EXERCISE REQUIREMENTS: Working from the top of the records below, reproduce each line exactly, ending once you have written the line containing "Gets or sets the imported namespaces.".

TASK MATERIAL:
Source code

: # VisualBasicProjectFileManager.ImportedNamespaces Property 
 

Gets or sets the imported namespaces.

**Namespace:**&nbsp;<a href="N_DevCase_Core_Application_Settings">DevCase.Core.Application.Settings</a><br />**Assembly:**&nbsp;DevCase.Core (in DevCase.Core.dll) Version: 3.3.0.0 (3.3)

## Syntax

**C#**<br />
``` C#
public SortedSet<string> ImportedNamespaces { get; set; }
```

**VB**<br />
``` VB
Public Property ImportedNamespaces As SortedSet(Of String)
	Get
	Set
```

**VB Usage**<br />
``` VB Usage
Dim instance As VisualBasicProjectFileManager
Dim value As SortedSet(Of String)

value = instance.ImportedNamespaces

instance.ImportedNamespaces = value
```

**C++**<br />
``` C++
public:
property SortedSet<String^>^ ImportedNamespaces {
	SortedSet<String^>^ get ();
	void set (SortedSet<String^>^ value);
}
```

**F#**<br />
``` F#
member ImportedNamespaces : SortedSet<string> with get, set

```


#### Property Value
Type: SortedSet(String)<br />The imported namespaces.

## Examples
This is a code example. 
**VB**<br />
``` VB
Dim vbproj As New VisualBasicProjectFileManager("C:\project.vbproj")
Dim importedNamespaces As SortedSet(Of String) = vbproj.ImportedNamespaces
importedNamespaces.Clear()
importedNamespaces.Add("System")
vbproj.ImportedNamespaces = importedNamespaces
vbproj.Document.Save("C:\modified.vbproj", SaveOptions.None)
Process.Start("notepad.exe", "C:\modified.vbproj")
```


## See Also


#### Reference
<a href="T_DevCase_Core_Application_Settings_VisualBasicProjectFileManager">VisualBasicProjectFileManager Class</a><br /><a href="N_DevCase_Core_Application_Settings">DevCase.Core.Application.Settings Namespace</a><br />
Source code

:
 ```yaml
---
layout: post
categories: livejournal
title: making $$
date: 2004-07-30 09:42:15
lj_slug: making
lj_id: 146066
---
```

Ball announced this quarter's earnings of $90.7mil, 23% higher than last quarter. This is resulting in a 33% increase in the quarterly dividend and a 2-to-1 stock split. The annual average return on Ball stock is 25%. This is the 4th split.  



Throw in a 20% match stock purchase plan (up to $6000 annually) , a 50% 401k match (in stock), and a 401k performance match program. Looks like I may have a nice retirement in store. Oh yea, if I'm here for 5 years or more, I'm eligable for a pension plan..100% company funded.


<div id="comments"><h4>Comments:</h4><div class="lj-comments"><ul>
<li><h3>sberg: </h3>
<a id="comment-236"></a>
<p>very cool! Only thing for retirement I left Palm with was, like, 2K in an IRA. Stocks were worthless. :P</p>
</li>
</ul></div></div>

RESULT FOR THIS TASK:
Source code

: # VisualBasicProjectFileManager.ImportedNamespaces Property 
 

Gets or sets the imported namespaces.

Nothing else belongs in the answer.